Beagle played 15 or more minutes in 12 of the Caps’ final 17 games that season, scoring four goals during that span. Beginning with a Feb. 20, 2012 game against the Hurricanes in Raleigh, Beagle started a run of 72 straight regular season games in the lineup, a streak that came to a halt when he was a healthy scratch for the 2013-14 season opener in Chicago on Oct. 1.
Even though he hasn’t played in a while, Beagle is always in top physical condition, and he has worked tirelessly and without complaint while sitting out for the last six weeks. Conditioning won’t be an issue with him coming back into the lineup after such a long absence, but he and the Caps’ staff have been working on replicating battles and other game situations in practice.
“It’s never the same,” admits Beagle, comparing practice to game situations. “But me and [assistant coach Blaine Forsythe] have been really working a lot on some corner stuff. He’s been making sure that the other guys who have been sitting out stay in it and do some corner work, have some pressure on us, so we can get the feel of not just skating lines, to have the feel of touching the puck. I think that keeps you in it more and also it keeps you more in game shape.
“You can skate lines and skate laps as much as you want, but as soon as you go in a corner and you hold your breath maybe for five or six seconds and try to wheel out of the corner or something, you usually come out of the corner out of breath. So it’s definitely different conditioning that way. We’ve tried to stay on that. I don’t think conditioning will be a factor, but timing could. The first couple of shifts, getting out there, I definitely want to keep it simple and just play my game.”

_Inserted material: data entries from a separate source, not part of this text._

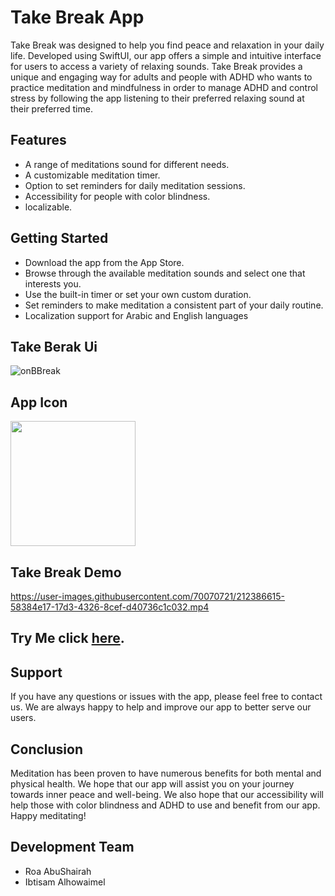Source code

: # Take Break App
Take Break was designed to help you find peace and relaxation in your daily life. Developed using SwiftUI, our app offers a simple and intuitive interface for users to access a variety of relaxing sounds. 
Take Break provides a unique and engaging way for adults and people with ADHD who wants to practice meditation and mindfulness  in order to manage ADHD and control stress by following the app listening to their preferred relaxing sound at their preferred time.






## Features

* A range of meditations sound for different needs.
* A customizable meditation timer.
* Option to set reminders for daily meditation sessions.
* Accessibility for people with color blindness.
* localizable.

## Getting Started

* Download the app from the App Store. 
* Browse through the available meditation sounds and select one that interests you.
* Use the built-in timer or set your own custom duration.
* Set reminders to make meditation a consistent part of your daily routine.
* Localization support for Arabic and English languages
## Take Berak Ui

![onBBreak](https://user-images.githubusercontent.com/70070721/212376702-b15934f7-f445-4dd3-aee8-3b34cb93cb37.png)
## App Icon
<img src="https://user-images.githubusercontent.com/70070721/212329813-3316a5ad-59e2-489b-9e2e-c206e1bd33a6.png" width="200"> 







## Take Break Demo
https://user-images.githubusercontent.com/70070721/212386615-58384e17-17d3-4326-8cef-d40736c1c032.mp4



## Try Me click [here](https://apps.apple.com/sa/app/take-break/id1665129703).


## Support

If you have any questions or issues with the app, please feel free to contact us. We are always happy to help and improve our app to better serve our users.


## Conclusion

Meditation has been proven to have numerous benefits for both mental and physical health. We hope that our app will assist you on your journey towards inner peace and well-being. We also hope that our accessibility  will help those with color blindness and ADHD to use and benefit from our app. 
Happy meditating!

## Development Team
 * Roa AbuShairah
 * Ibtisam Alhowaimel


 



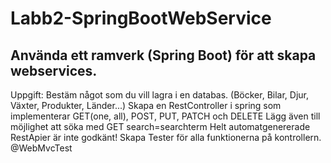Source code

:# Labb2-SpringBootWebService
## Använda ett ramverk (Spring Boot) för att skapa webservices.

Uppgift:
Bestäm något som du vill lagra i en databas. (Böcker, Bilar, Djur, Växter, Produkter, Länder...)
Skapa en RestController i spring som implementerar GET(one, all), POST, PUT, PATCH och
DELETE
Lägg även till möjlighet att söka med GET search=searchterm
Helt automatgenererade RestApier är inte godkänt!
Skapa Tester för alla funktionerna på kontrollern. @WebMvcTest
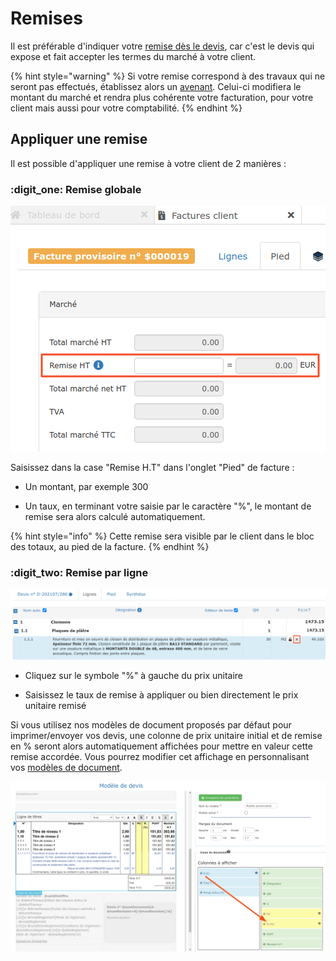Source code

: # Remises

Il est préférable d'indiquer votre [remise dès le devis](../les-devis/creer-and-saisir-un-devis/remise.md), car c'est le devis qui expose et fait accepter les termes du marché à votre client.

{% hint style="warning" %}
Si votre remise correspond à des travaux qui ne seront pas effectués, établissez alors un [avenant](https://app.gitbook.com/@batidocs/s/documentation/\~/drafts/-Menm1wOmfmOcAl2vjRd/les-avenants). Celui-ci modifiera le montant du marché et rendra plus cohérente votre facturation, pour votre client mais aussi pour votre comptabilité.
{% endhint %}

## Appliquer une remise

Il est possible d'appliquer une remise à votre client de 2 manières :



### :digit_one: Remise globale

![](../../.gitbook/assets/11.png)

Saisissez dans la case "Remise H.T" dans l'onglet "Pied" de facture :

*   Un montant, par exemple 300


* Un taux, en terminant votre saisie par le caractère "%", le montant de remise sera alors calculé automatiquement.

{% hint style="info" %}
Cette remise sera visible par le client dans le bloc des totaux, au pied de la facture.
{% endhint %}



### :digit_two: Remise par ligne

![](../../.gitbook/assets/screenshot-61-copie-.png)

*   Cliquez sur le symbole "%" à gauche du prix unitaire


*   Saisissez le taux de remise à appliquer ou bien directement le prix unitaire remisé



Si vous utilisez nos modèles de document proposés par défaut pour imprimer/envoyer vos devis, une colonne de prix unitaire initial et de remise en % seront alors automatiquement affichées pour mettre en valeur cette remise accordée. Vous pourrez modifier cet affichage en personnalisant vos [modèles de document](https://app.gitbook.com/@batidocs/s/documentation/\~/drafts/-Men_pFAhyDLxf6Dn7SY/modeles-de-document).

![](../../.gitbook/assets/screenshot-165b-.png)
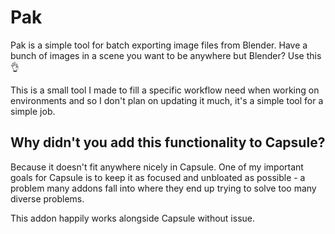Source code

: # Pak
Pak is a simple tool for batch exporting image files from Blender.  Have a bunch of images in a scene you want to be anywhere but Blender?  Use this :ok_hand:

This is a small tool I made to fill a specific workflow need when working on environments and so I don't plan on updating it much, it's a simple tool for a simple job.

## Why didn't you add this functionality to Capsule?
Because it doesn't fit anywhere nicely in Capsule.  One of my important goals for Capsule is to keep it as focused and unbloated as possible - a problem many addons fall into where they end up trying to solve too many diverse problems.  

This addon happily works alongside Capsule without issue.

Playing with Chimera and Ward should also help give Beagle a boost in his return to the lineup. That tandem has displayed a knack for giving a lift whichever pivot mans the middle of the line. Mikhail Grabovski and Laich both played some of their best hockey this season between Chimera and Ward. Beagle has played with both players before, and thinks that sliding between those two for his first game back should be beneficial.
“I definitely think so,” says Beagle. “I think they’ve been playing the best hockey that I’ve seen them play. And by far, they’ve been one of our top lines. They’ve been strong every night. They’re very easy to play with and very easy to read. I love playing with them. They play the style that I like to play. It should be fun.”
After sitting out for about six weeks, Beagle is chomping at the bit to get back into the lineup.
“I’m very excited, very excited to play,” he says. “I worked hard in the gym and took this time to do some of the summer workouts that I couldn’t do because of the surgery during the summer and I feel stronger than I did at the beginning of the season.”